▸ RECORDS:
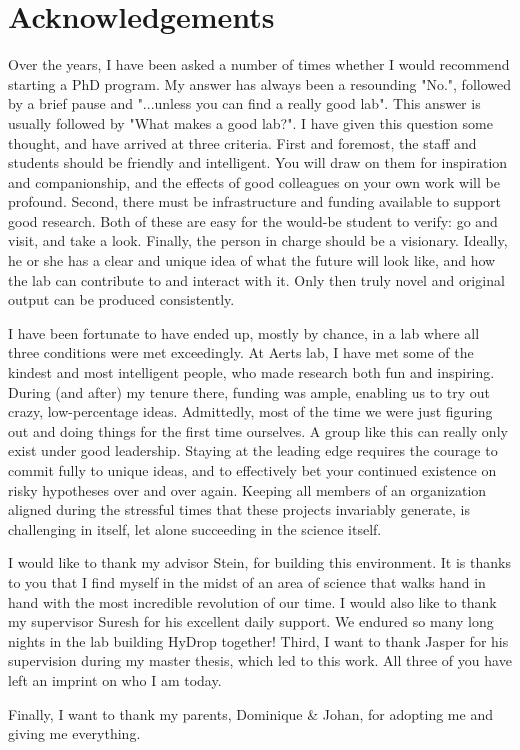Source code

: \chapter*{Acknowledgements}

Over the years, I have been asked a number of times whether I would recommend starting a PhD program. My answer has always been a resounding "No.", followed by a brief pause and "...unless you can find a really good lab". This answer is usually followed by "What makes a good lab?". I have given this question some thought, and have arrived at three criteria. First and foremost, the staff and students should be friendly and intelligent. You will draw on them for inspiration and companionship, and the effects of good colleagues on your own work will be profound. Second, there must be infrastructure and funding available to support good research. Both of these are easy for the would-be student to verify: go and visit, and take a look. Finally, the person in charge should be a visionary. Ideally, he or she has a clear and unique idea of what the future will look like, and how the lab can contribute to and interact with it. Only then truly novel and original output can be produced consistently.

I have been fortunate to have ended up, mostly by chance, in a lab where all three conditions were met exceedingly. At Aerts lab, I have met some of the kindest and most intelligent people, who made research both fun and inspiring. During (and after) my tenure there, funding was ample, enabling us to try out crazy, low-percentage ideas. Admittedly, most of the time we were just figuring out and doing things for the first time ourselves. A group like this can really only exist under good leadership. Staying at the leading edge requires the courage to commit fully to unique ideas, and to effectively bet your continued existence on risky hypotheses over and over again. Keeping all members of an organization aligned during the stressful times that these projects invariably generate, is challenging in itself, let alone succeeding in the science itself.

I would like to thank my advisor Stein, for building this environment. It is thanks to you that I find myself in the midst of an area of science that walks hand in hand with the most incredible revolution of our time. I would also like to thank my supervisor Suresh for his excellent daily support. We endured so many long nights in the lab building HyDrop together! Third, I want to thank Jasper for his supervision during my master thesis, which led to this work. All three of you have left an imprint on who I am today.

Finally, I want to thank my parents, Dominique \& Johan, for adopting me and giving me everything.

▸ WORK ORDER: Output the lines above in full and exactly. Leave out every picture.

▸ PROBLEM SOLUTION:
Source code

: \chapter*{Acknowledgements}

Over the years, I have been asked a number of times whether I would recommend starting a PhD program. My answer has always been a resounding "No.", followed by a brief pause and "...unless you can find a really good lab". This answer is usually followed by "What makes a good lab?". I have given this question some thought, and have arrived at three criteria. First and foremost, the staff and students should be friendly and intelligent. You will draw on them for inspiration and companionship, and the effects of good colleagues on your own work will be profound. Second, there must be infrastructure and funding available to support good research. Both of these are easy for the would-be student to verify: go and visit, and take a look. Finally, the person in charge should be a visionary. Ideally, he or she has a clear and unique idea of what the future will look like, and how the lab can contribute to and interact with it. Only then truly novel and original output can be produced consistently.

I have been fortunate to have ended up, mostly by chance, in a lab where all three conditions were met exceedingly. At Aerts lab, I have met some of the kindest and most intelligent people, who made research both fun and inspiring. During (and after) my tenure there, funding was ample, enabling us to try out crazy, low-percentage ideas. Admittedly, most of the time we were just figuring out and doing things for the first time ourselves. A group like this can really only exist under good leadership. Staying at the leading edge requires the courage to commit fully to unique ideas, and to effectively bet your continued existence on risky hypotheses over and over again. Keeping all members of an organization aligned during the stressful times that these projects invariably generate, is challenging in itself, let alone succeeding in the science itself.

I would like to thank my advisor Stein, for building this environment. It is thanks to you that I find myself in the midst of an area of science that walks hand in hand with the most incredible revolution of our time. I would also like to thank my supervisor Suresh for his excellent daily support. We endured so many long nights in the lab building HyDrop together! Third, I want to thank Jasper for his supervision during my master thesis, which led to this work. All three of you have left an imprint on who I am today.

Finally, I want to thank my parents, Dominique \& Johan, for adopting me and giving me everything.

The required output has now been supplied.